> [Task details] Your reply should consist solely of the lines from the start of the material below through the line containing "- Wait for cooldown period to complete", reproduced exactly.

--------

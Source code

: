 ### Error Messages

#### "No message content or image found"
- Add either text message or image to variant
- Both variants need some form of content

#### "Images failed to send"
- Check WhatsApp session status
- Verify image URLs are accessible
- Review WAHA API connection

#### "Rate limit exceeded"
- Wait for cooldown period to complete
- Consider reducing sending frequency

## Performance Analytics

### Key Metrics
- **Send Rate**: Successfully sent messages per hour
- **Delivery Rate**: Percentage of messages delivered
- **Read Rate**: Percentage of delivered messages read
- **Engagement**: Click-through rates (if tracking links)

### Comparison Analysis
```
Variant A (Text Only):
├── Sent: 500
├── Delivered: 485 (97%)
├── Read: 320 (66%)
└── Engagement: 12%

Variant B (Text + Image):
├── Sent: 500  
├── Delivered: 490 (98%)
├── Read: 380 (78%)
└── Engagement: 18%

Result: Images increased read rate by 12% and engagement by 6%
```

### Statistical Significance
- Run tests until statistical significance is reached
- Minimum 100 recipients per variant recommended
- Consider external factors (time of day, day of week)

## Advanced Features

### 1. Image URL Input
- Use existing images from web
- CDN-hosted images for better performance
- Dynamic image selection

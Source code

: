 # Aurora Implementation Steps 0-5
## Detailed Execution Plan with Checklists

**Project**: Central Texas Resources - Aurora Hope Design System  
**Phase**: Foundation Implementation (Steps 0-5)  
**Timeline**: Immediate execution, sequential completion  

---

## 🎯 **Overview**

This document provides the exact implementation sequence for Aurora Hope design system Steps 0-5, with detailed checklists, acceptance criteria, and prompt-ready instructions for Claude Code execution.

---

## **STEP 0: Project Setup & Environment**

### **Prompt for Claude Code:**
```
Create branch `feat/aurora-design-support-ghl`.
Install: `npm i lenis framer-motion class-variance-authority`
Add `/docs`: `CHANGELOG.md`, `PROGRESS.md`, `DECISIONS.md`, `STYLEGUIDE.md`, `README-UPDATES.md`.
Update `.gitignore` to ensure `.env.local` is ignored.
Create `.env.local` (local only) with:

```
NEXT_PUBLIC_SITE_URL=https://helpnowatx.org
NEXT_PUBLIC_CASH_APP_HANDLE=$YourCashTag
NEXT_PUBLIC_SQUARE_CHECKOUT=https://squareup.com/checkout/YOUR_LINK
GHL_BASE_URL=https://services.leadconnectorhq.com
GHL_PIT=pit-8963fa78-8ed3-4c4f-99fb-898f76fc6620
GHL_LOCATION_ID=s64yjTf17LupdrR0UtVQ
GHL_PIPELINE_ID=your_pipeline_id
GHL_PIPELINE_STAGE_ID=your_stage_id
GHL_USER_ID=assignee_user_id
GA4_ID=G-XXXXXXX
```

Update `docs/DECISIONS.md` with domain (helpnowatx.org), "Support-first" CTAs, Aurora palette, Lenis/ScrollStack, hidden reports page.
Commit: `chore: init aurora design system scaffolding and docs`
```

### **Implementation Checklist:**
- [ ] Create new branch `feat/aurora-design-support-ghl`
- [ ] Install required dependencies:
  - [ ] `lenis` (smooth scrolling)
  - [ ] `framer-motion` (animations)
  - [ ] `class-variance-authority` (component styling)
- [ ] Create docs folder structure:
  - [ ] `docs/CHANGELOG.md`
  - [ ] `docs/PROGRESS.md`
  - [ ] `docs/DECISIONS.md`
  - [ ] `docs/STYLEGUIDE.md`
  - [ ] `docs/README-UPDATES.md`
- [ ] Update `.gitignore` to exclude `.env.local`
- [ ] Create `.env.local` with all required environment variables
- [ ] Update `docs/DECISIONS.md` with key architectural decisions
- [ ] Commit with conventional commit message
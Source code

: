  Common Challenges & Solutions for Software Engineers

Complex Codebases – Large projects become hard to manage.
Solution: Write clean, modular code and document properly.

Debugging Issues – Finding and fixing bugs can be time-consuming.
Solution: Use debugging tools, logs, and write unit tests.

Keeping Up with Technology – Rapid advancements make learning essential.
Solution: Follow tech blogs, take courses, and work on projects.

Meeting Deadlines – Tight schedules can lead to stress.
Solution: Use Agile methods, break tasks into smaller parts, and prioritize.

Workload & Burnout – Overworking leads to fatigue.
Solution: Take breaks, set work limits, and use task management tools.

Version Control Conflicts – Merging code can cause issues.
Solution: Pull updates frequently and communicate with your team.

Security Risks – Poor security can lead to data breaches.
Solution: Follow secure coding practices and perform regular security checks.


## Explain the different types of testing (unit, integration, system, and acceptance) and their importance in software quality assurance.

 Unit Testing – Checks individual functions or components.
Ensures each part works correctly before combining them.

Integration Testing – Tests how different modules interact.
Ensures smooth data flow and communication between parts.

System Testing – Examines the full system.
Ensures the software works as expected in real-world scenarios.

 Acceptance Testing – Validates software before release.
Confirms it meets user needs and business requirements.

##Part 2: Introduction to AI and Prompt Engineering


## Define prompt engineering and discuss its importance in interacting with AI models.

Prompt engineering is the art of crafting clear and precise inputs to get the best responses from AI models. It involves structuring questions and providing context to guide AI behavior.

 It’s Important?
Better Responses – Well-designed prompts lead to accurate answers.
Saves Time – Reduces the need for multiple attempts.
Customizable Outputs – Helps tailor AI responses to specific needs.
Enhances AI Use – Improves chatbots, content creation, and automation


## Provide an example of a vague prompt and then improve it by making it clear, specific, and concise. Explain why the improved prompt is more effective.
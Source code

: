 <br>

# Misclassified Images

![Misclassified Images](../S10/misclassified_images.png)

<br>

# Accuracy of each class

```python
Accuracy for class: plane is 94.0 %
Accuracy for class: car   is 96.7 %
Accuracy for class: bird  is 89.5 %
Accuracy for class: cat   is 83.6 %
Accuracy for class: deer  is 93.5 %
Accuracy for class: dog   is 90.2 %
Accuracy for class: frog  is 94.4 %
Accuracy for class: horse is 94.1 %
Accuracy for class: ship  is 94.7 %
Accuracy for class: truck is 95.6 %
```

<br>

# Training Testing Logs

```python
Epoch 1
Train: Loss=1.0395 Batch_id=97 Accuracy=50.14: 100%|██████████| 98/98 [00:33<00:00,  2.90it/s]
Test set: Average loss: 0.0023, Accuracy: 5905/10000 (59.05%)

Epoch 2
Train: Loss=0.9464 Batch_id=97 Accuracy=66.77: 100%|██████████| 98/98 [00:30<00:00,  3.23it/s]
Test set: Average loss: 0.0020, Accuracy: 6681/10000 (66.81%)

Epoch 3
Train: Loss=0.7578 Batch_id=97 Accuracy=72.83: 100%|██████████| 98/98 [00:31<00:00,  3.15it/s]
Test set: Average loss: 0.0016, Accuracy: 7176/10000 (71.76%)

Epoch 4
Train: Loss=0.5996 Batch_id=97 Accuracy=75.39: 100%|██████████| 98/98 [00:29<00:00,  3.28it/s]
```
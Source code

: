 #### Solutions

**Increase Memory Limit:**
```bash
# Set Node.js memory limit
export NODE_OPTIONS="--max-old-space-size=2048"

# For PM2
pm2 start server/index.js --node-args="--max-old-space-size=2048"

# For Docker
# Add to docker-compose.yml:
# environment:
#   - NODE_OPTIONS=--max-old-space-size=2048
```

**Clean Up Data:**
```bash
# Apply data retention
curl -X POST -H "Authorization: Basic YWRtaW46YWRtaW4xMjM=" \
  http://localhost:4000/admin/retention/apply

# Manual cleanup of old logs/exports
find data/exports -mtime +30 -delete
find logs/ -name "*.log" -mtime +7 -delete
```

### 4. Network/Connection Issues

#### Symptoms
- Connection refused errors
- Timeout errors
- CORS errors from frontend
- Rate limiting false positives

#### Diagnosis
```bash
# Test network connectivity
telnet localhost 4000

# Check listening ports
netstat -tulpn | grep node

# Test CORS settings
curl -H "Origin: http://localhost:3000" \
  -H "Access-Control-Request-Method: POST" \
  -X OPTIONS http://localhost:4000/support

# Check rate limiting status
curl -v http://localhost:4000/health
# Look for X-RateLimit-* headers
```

--------

> [Answer box]
Source code

: ### Error Messages

#### "No message content or image found"
- Add either text message or image to variant
- Both variants need some form of content

#### "Images failed to send"
- Check WhatsApp session status
- Verify image URLs are accessible
- Review WAHA API connection

#### "Rate limit exceeded"
- Wait for cooldown period to complete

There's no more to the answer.